一般的によく言われている、人生の中にある「三つの坂」を、皆さんはご存知ですか?
一つ目の坂は「上り坂」、二つ目の坂は「下り坂」、三つ目の坂は「まさか」です。
この話についてもう少し掘り下げ、筆者の自分なりの考察を加えてみたいと思います。

 

一つ目の坂「上り坂」

まず一つ目の「上り坂」ですが、これは気分がいい時、調子がいい時、仕事がはかどって順調に進んでいる時などのことです。よく「右肩上がりだね」とか「破竹の勢いだね」とか、言われる時の状態です。

どちらかというと良いイメージが大きいのが「上り坂」ではないでしょうか。
坂を登っている最中は汗もかくし苦しいし疲れますが、その先に目指すべき目標やゴールがあり、それを掴めたときの喜びが大きいですので、途中の労力や疲れは忘れてしまうこともあるでしょう。

 

二つ目の坂「下り坂」

次に二つ目の「下り坂」です。こちらは、転がり落ちる、楽に進める、何もしなければ自然と下に向かうというイメージがあり、気分が落ち込んでいる時、会社の業績が悪い時などのことを言います。

どちらかというと悪いイメージが強いのが「下り坂」ではないでしょうか。

 

三つ目の坂「まさか」と対策

そして三つめの坂、「まさか」です。
いつ・どこで・どのように起こるかわからない出来事に遭遇して「まさか…!!」となる時のことですね。
日々の生活における小さな「まさか」から(髪を切りすぎてしまったとか、仕事を一所懸命やったのにこんなはずじゃなかったとか、予定に間に合うように家を出たけど渋滞にはまって遅れたとか…)
想像もつかない大規模な「まさか」まで(世界各国での紛争・戦争勃発や、風水害・火災・能登半島地震などの天災など)いろいろあると思います。

ここまでの三つの坂は、いずれも平坦な道ではなく坂道なので、どう乗り越えていくかが課題であると考えます。

 

設計業務内での三つの坂

ここまでの坂の話を設計の業務に置き換えて考えてみます。

 

設計業務内での上り坂

「上り坂」の時というのは設計時に次から次へと良いアイデアが浮かび、クライアントが望んでいる理想の建物に形づくられる絵が見える過程ではないかと思います。
一つ一つの要件をクリアするのは大変ですが、そこには大変なやりがいがあります。
クライアントの要望とこちらから提示するアイディアとが合致し、完成した建物を利用・使用する人たちの幸せな顔が想像できた時に、素晴らしい建物の図面が描けます。そしてその図面を基に、施工業者と大変な工事・監理をして建物が完成した時、これがまさに「上り坂」のゴールだと思います。

設計業務内での下り坂

「下り坂」は、建物が完成した後、設計者から手が離れ使用期間に入るこの期間のことが言えるのではないでしょうか。
クライアントに喜ばれて有効に使用されることはうれしいことですが、メンテナンスなどを何もしなければ、時間の経過とともに傷つき・劣化していきます。また、完成後の建物の使用時に、問題が目に見える形となって浮上するとしたらこの期間です。

設計業務内での「まさか」

そして「まさか」について。これは上っている時にも起こりうるし下っている時にも起こりうる、とてもやっかいな坂です。
先ほど述べたように「まさか」は些細なものから想像を絶するものまで、色々です。想定外のことが突然おきます。

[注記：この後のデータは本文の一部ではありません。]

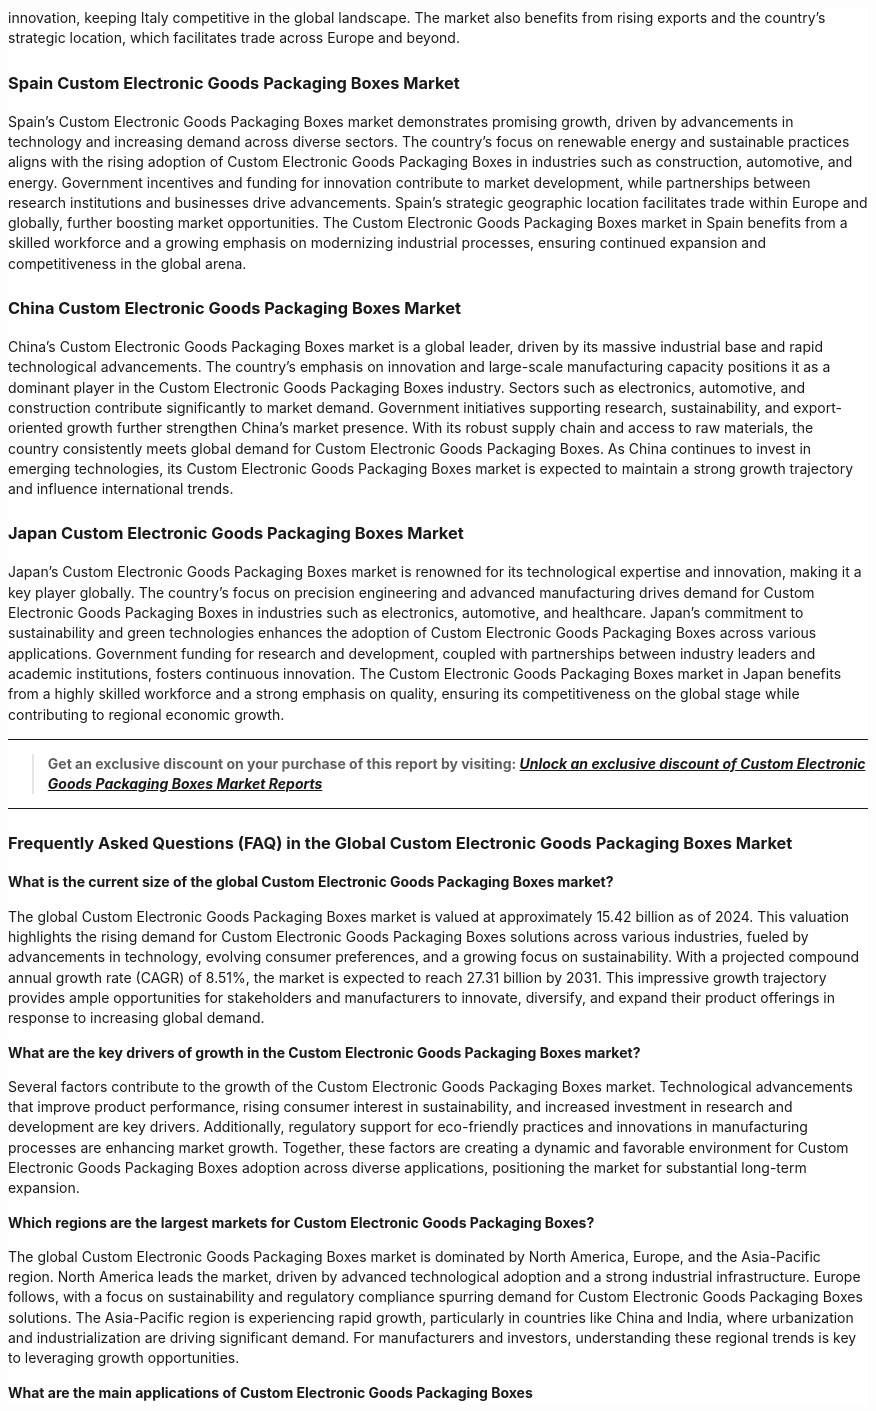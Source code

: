 innovation, keeping Italy competitive in the global landscape. The market also benefits from rising exports and the country&rsquo;s strategic location, which facilitates trade across Europe and beyond.</p><h3>Spain Custom Electronic Goods Packaging Boxes Market</h3><p>Spain&rsquo;s Custom Electronic Goods Packaging Boxes market demonstrates promising growth, driven by advancements in technology and increasing demand across diverse sectors. The country&rsquo;s focus on renewable energy and sustainable practices aligns with the rising adoption of Custom Electronic Goods Packaging Boxes in industries such as construction, automotive, and energy. Government incentives and funding for innovation contribute to market development, while partnerships between research institutions and businesses drive advancements. Spain&rsquo;s strategic geographic location facilitates trade within Europe and globally, further boosting market opportunities. The Custom Electronic Goods Packaging Boxes market in Spain benefits from a skilled workforce and a growing emphasis on modernizing industrial processes, ensuring continued expansion and competitiveness in the global arena.</p><h3>China Custom Electronic Goods Packaging Boxes Market</h3><p>China&rsquo;s Custom Electronic Goods Packaging Boxes market is a global leader, driven by its massive industrial base and rapid technological advancements. The country&rsquo;s emphasis on innovation and large-scale manufacturing capacity positions it as a dominant player in the Custom Electronic Goods Packaging Boxes industry. Sectors such as electronics, automotive, and construction contribute significantly to market demand. Government initiatives supporting research, sustainability, and export-oriented growth further strengthen China&rsquo;s market presence. With its robust supply chain and access to raw materials, the country consistently meets global demand for Custom Electronic Goods Packaging Boxes. As China continues to invest in emerging technologies, its Custom Electronic Goods Packaging Boxes market is expected to maintain a strong growth trajectory and influence international trends.</p><h3>Japan Custom Electronic Goods Packaging Boxes Market</h3><p>Japan&rsquo;s Custom Electronic Goods Packaging Boxes market is renowned for its technological expertise and innovation, making it a key player globally. The country&rsquo;s focus on precision engineering and advanced manufacturing drives demand for Custom Electronic Goods Packaging Boxes in industries such as electronics, automotive, and healthcare. Japan&rsquo;s commitment to sustainability and green technologies enhances the adoption of Custom Electronic Goods Packaging Boxes across various applications. Government funding for research and development, coupled with partnerships between industry leaders and academic institutions, fosters continuous innovation. The Custom Electronic Goods Packaging Boxes market in Japan benefits from a highly skilled workforce and a strong emphasis on quality, ensuring its competitiveness on the global stage while contributing to regional economic growth.</p><hr /><blockquote><p><strong>Get an exclusive discount on your purchase of this report by visiting: <em><a href="://marketresearchpulse.com/ask-for-discount/81208?utm_source=Github&amp;utm_medium=026">Unlock an exclusive discount of Custom Electronic Goods Packaging Boxes Market Reports</a></em>&nbsp;</strong></p></blockquote><hr /><h3>Frequently Asked Questions (FAQ) in the Global Custom Electronic Goods Packaging Boxes Market</h3><p><strong>What is the current size of the global Custom Electronic Goods Packaging Boxes market?</strong></p><p>The global Custom Electronic Goods Packaging Boxes market is valued at approximately 15.42 billion as of 2024. This valuation highlights the rising demand for Custom Electronic Goods Packaging Boxes solutions across various industries, fueled by advancements in technology, evolving consumer preferences, and a growing focus on sustainability. With a projected compound annual growth rate (CAGR) of 8.51%, the market is expected to reach 27.31 billion by 2031. This impressive growth trajectory provides ample opportunities for stakeholders and manufacturers to innovate, diversify, and expand their product offerings in response to increasing global demand.</p><p><strong>What are the key drivers of growth in the Custom Electronic Goods Packaging Boxes market?</strong></p><p>Several factors contribute to the growth of the Custom Electronic Goods Packaging Boxes market. Technological advancements that improve product performance, rising consumer interest in sustainability, and increased investment in research and development are key drivers. Additionally, regulatory support for eco-friendly practices and innovations in manufacturing processes are enhancing market growth. Together, these factors are creating a dynamic and favorable environment for Custom Electronic Goods Packaging Boxes adoption across diverse applications, positioning the market for substantial long-term expansion.</p><p><strong>Which regions are the largest markets for Custom Electronic Goods Packaging Boxes?</strong></p><p>The global Custom Electronic Goods Packaging Boxes market is dominated by North America, Europe, and the Asia-Pacific region. North America leads the market, driven by advanced technological adoption and a strong industrial infrastructure. Europe follows, with a focus on sustainability and regulatory compliance spurring demand for Custom Electronic Goods Packaging Boxes solutions. The Asia-Pacific region is experiencing rapid growth, particularly in countries like China and India, where urbanization and industrialization are driving significant demand. For manufacturers and investors, understanding these regional trends is key to leveraging growth opportunities.</p><p><strong>What are the main applications of Custom Electronic Goods Packaging Boxes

「下り坂の時に何もしなければ、自然に下にへ向かう」ので、対策をしなければ些細な「まさか」からも甚大な被害に発展することが想定できます。これを少しでも食い止めるには、可能な限り「まさか対策」をするしかありません。「まさか対策」は、法に則った地震対策、火災対策、雨漏れ対策、高齢者福祉対策、子どもの安全対策などが挙げられるのではないでしょうか。

私たちも「まさか」に遭遇しないよう、日々先を読んで、業務をしています。それでも来てしまう万が一の「まさか」の時は、スピード感を意識し被害を最小限にすること、そして個人単位で乗り越えられないものは周りの協力を仰いで乗り越えるべきと、筆者は考えます。以上を念頭におきながら、今後も業務に専念し、より良い建築をクライアントや社会に提供して参りたいと思います。